=== Record set ===

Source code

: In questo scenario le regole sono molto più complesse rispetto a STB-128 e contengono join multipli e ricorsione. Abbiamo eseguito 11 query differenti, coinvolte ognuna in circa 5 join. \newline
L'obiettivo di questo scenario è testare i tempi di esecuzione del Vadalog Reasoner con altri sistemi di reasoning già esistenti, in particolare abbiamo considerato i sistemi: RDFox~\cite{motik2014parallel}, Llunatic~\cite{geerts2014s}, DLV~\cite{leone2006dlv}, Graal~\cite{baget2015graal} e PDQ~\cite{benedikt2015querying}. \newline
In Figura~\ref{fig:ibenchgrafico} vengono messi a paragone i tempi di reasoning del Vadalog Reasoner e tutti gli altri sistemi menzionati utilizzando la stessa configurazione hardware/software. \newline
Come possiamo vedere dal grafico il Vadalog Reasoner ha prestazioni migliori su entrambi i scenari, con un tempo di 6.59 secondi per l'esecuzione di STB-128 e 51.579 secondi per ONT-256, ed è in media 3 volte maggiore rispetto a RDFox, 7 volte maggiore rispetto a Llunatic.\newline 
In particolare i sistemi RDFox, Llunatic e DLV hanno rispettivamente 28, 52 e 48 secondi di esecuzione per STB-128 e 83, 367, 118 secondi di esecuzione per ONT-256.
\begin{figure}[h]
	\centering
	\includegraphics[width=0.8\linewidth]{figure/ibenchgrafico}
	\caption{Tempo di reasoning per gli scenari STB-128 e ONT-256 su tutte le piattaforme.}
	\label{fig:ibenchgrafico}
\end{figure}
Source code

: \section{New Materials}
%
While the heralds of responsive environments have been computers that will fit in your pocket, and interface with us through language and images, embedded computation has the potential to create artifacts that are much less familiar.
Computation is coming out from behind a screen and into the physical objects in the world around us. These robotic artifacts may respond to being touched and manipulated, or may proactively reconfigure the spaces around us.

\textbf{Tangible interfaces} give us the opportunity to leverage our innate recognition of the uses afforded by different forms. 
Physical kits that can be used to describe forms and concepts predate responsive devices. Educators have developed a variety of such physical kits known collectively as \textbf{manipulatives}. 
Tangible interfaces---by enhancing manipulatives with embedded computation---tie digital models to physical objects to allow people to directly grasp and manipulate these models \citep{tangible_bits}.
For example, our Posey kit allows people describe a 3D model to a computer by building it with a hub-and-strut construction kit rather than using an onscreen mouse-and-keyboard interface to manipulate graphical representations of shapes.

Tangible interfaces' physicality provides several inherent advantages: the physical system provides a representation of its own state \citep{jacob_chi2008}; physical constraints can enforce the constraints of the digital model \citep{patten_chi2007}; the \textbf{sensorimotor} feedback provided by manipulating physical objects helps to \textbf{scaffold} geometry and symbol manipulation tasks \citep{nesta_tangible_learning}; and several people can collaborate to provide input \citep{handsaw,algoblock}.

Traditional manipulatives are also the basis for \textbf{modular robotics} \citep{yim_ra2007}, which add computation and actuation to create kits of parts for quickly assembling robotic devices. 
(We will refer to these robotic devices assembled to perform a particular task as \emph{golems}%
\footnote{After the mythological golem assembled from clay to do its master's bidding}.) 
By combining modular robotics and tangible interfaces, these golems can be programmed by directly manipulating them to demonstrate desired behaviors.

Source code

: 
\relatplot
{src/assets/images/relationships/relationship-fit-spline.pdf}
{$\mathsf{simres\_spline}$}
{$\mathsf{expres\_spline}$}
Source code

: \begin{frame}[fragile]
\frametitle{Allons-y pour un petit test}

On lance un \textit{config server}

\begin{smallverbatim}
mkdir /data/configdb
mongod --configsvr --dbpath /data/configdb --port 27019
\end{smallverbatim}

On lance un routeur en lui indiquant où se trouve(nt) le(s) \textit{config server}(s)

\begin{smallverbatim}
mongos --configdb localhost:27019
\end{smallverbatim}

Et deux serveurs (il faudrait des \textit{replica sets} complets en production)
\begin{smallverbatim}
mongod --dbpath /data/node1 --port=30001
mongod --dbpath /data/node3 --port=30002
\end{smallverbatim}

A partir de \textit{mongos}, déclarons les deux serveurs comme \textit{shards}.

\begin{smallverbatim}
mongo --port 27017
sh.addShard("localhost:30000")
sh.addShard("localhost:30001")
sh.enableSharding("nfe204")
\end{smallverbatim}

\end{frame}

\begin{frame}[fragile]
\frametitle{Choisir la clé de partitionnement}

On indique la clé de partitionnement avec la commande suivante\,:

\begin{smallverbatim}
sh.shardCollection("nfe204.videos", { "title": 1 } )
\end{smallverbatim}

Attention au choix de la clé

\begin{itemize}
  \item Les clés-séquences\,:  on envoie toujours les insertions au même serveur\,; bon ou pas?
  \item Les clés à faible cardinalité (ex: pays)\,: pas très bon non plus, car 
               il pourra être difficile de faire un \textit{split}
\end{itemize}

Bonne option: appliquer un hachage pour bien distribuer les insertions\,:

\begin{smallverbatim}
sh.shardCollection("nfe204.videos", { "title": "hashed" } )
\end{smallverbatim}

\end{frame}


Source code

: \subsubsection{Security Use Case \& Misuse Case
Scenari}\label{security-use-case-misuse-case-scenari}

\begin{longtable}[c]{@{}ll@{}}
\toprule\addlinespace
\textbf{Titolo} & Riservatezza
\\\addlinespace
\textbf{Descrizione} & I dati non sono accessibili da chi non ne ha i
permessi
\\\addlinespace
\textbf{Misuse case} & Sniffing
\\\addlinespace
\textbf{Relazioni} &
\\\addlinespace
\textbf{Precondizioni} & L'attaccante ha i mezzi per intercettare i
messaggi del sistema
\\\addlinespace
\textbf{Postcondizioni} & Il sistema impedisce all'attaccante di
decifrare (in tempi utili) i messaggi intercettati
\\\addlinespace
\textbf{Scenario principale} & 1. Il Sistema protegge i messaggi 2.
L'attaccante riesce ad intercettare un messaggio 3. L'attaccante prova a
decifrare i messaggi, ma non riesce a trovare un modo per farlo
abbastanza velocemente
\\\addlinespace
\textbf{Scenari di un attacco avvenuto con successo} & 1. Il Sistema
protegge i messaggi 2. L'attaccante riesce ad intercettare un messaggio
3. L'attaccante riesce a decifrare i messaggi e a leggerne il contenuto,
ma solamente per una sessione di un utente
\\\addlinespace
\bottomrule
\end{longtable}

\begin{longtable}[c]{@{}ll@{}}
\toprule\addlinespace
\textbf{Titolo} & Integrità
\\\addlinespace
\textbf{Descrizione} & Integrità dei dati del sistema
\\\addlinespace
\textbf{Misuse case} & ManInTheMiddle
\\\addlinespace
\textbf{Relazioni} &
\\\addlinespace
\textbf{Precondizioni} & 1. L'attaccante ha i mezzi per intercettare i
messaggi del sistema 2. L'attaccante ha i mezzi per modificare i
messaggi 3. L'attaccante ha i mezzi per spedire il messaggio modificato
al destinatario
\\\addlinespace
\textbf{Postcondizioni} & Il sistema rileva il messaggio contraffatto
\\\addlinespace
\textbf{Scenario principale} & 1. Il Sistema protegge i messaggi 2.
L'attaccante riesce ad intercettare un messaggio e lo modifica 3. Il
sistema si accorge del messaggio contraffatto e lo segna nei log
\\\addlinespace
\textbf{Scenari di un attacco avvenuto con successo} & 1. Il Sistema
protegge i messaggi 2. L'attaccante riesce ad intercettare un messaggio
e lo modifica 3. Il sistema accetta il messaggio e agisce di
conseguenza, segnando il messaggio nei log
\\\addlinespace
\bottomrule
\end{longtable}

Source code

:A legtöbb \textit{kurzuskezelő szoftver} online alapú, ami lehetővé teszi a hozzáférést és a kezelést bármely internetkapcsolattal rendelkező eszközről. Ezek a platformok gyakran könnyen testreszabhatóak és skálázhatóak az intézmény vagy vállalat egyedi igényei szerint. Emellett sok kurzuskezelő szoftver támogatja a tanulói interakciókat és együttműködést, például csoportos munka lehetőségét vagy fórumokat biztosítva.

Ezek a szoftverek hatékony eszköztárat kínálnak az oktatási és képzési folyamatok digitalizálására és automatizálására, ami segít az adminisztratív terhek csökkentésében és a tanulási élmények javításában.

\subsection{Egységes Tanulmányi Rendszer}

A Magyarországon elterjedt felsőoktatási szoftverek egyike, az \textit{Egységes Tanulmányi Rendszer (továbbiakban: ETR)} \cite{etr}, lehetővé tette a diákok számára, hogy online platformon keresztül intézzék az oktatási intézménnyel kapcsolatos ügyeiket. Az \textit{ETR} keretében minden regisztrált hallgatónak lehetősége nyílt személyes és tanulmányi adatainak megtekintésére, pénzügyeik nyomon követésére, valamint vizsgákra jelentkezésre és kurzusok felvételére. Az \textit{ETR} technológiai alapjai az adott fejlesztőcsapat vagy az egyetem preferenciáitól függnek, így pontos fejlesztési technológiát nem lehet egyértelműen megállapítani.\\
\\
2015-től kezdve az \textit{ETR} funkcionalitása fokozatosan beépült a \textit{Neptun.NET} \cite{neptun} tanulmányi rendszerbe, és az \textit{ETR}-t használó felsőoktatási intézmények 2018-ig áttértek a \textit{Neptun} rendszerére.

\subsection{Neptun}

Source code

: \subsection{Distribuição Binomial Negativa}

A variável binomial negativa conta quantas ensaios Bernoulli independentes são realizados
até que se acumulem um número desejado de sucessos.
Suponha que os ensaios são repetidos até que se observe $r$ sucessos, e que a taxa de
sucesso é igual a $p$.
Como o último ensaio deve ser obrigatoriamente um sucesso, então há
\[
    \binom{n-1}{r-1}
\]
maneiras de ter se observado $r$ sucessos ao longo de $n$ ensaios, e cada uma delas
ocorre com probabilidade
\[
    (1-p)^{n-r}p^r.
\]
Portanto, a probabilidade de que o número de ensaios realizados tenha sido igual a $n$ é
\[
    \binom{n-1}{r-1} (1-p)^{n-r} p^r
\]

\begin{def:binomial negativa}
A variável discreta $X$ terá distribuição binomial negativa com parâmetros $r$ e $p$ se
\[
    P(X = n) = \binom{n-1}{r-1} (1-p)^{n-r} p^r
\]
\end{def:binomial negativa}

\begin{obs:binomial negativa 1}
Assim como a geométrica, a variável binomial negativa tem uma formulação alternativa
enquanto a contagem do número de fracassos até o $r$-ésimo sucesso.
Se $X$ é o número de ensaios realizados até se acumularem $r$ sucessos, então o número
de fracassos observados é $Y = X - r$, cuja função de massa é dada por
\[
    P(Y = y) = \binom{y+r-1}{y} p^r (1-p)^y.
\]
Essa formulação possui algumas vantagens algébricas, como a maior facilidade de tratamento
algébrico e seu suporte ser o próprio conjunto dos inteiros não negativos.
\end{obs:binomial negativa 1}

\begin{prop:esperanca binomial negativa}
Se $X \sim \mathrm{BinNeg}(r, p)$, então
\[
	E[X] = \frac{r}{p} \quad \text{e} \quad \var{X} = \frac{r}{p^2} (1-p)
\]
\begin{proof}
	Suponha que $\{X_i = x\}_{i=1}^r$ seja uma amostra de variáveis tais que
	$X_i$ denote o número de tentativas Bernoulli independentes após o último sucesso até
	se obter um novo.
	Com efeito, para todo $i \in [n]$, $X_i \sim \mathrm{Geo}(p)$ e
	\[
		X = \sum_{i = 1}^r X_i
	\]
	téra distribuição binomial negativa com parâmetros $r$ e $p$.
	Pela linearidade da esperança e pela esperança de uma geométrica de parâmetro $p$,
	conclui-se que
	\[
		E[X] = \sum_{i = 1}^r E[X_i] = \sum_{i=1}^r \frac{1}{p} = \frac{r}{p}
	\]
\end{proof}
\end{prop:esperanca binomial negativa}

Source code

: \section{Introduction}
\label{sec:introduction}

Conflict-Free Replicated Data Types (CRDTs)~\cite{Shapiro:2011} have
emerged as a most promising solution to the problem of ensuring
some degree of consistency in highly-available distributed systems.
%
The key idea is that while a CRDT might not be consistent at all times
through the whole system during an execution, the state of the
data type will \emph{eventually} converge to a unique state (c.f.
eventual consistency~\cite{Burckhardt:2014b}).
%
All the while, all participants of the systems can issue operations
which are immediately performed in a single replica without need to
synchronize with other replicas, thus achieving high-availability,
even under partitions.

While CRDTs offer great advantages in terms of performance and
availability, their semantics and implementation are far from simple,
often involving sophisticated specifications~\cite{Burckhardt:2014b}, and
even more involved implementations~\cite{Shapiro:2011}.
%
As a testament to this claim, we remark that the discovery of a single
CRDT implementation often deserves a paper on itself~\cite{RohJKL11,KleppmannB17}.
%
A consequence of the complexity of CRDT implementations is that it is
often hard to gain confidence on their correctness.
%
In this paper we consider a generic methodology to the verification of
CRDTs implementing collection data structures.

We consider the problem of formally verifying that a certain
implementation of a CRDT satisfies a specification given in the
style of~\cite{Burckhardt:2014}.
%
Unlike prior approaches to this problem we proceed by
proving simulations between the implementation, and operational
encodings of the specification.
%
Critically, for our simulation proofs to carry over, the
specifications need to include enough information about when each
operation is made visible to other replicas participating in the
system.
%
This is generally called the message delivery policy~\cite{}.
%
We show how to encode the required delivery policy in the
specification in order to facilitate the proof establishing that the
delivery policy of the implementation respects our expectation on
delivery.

===

# Assigned task:
State the number of lines above that contain "ensaios". Write nothing besides it.

# Answer to the exercise:
5